Jibun rashisa nante dare mo wakaranai yo (Ninguém sabe o que as faz únicas)
Nagai nagai michi no tochuu de nakushitari hirottari (Enquanto você viaja por essa longa, longa estrada, você irá perder algumas coisas e conseguir algumas)
Kyuu ni sabishikunatte naichau hi mo aru kedo (Apesar de que haverão dias em que de repente você se sente solitário e apenas quer chorar)

            E mais alguns dias se passaram. E chegou uma noite que Sora e Riku temiam muito.

            A noite do baile de reinauguração do Mooncastle.

            Os dois se arrumavam na casa de Lulu, mas não pareciam muito confortáveis com a situação. Sora tentava pentear os cabelos para amansá-los, enquanto Riku brigava com uma gravata.

–Mas que droga... – ele resmungou – Por que tenho que me vestir como um pingüim?

–A festa é elegante – murmurou Sora, enchendo as mãos de gel e tentando amansar os cabelos pela terceira vez – Eles querem a gente bem vestido. Mas eu não consigo... fazer... essa droga... parar!

–Desista, Sora, seu cabelo deve ter molas ou algo assim – Riku deu uma risada – Droga... eu me sinto um idiota com essa roupa!

            Os dois, então, terminaram de se aprontar. Já era noite.

–Só eu tô apavorado com essa noite? – murmurou Sora, a voz engasgada.

–Eu também estou – respondeu Riku, prendendo os cabelos – Não quero estragar tudo. Não essa noite.

–Você não vai estragar tudo – Sora deu de ombros – Você nunca prestou atenção no jeito que a Leene te olha? Você poderia ir ao baile com uma roupa cor-de-laranja e isso não iria mudar.

            Riku deu uma risada nervosa. Aquilo não estava deixando ele mais calmo.

            Lulu já havia se mudado para a superfície, e a casa dela ficava na rua principal da cidade. Assim que eles saíram, depararam-se com uma belíssima noite estrelada de lua cheia, muito diferente da noite da batalha. Por um momento, os dois ficaram ali, observando o céu e a luz da lua que se refletia sobre as construções alvas da cidade.

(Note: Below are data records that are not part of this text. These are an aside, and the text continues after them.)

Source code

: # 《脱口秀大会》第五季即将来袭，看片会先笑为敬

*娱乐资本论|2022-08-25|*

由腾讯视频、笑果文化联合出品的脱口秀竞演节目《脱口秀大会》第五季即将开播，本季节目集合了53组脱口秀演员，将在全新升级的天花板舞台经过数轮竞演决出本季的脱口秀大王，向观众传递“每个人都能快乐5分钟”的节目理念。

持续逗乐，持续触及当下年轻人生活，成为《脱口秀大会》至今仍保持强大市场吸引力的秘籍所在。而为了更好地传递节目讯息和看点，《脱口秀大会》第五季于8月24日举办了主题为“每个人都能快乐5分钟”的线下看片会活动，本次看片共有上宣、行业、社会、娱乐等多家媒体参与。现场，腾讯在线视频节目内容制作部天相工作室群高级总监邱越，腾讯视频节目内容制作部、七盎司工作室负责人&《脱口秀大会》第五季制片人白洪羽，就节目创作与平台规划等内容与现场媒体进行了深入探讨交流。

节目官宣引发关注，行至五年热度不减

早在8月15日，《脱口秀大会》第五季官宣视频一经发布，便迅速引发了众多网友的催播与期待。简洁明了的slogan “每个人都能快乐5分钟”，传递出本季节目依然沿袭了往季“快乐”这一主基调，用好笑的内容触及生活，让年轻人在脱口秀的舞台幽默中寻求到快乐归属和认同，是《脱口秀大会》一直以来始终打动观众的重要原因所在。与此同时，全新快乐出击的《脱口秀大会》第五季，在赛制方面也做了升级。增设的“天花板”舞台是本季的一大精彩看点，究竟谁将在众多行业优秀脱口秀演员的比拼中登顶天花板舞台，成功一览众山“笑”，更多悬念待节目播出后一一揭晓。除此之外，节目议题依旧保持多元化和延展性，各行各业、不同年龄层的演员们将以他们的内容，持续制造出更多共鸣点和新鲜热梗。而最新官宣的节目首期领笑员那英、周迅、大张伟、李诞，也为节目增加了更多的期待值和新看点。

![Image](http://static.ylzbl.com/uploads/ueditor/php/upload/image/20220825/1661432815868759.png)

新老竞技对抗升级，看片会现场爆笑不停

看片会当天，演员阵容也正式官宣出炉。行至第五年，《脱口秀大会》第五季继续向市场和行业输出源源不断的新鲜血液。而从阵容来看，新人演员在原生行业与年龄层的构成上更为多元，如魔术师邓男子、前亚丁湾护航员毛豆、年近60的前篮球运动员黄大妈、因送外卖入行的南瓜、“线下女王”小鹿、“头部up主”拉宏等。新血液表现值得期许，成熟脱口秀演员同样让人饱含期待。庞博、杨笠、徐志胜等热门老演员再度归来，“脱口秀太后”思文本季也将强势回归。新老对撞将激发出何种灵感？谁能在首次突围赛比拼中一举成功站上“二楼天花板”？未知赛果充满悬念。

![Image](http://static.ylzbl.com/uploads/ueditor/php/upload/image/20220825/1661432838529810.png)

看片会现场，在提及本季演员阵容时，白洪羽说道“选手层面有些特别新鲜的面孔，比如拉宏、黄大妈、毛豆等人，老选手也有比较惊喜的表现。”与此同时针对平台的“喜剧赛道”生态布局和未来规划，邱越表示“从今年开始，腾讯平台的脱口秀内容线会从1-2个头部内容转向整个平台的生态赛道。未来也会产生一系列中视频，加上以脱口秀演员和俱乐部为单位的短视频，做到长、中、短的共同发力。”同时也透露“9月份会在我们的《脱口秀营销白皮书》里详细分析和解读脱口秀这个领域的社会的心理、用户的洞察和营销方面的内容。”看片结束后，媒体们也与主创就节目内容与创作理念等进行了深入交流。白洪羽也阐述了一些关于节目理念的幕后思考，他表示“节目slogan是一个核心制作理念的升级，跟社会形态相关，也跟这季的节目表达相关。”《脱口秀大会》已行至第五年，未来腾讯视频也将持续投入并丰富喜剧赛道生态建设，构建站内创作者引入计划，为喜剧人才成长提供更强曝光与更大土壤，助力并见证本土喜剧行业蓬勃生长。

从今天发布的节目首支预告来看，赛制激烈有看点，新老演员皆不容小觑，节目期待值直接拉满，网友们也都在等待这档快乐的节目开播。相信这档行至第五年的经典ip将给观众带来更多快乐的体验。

            Sora podia sentir que Seth se deliciava com aquela cena. E isso também o fazia feliz.

–Mesmo agora... ainda é lindo... – murmurou Riku – Lembra um pouco a noite do Festival das Luzes.

–Sim... – concordou Sora, com a voz baixa – Parece que já faz tanto tempo...

            Os dois ficaram em silêncio, cada um perdido nos próprios pensamentos e lembranças. Mas, de certa forma, elas transportavam ambos para o mesmo lugar... para a mesma noite...

–Depois de amanhã voltaremos para casa – o tom de Riku era solene – Para as nossas ilhas...

–Nossas ilhas... – repetiu Sora, no mesmo tom – Eu cheguei a pensar que nunca mais as veria.

–Mas, mesmo assim, nós conseguimos! – então, o outro sorriu – Nós conseguimos. E vamos voltar. Nada pode mudar isso.

            Sora o encarou. E concordou, com um aceno de cabeça.

–Eu vi todas as pessoas de quem eu gostava chorando – murmurou Riku, agora com a voz baixa – E, então, jurei que nunca mais deixaria que isso acontecesse. Shiva disse que sou um cavaleiro – ele deu uma risadinha – Então, acho que é minha função proteger vocês, enquanto vocês protegem o resto.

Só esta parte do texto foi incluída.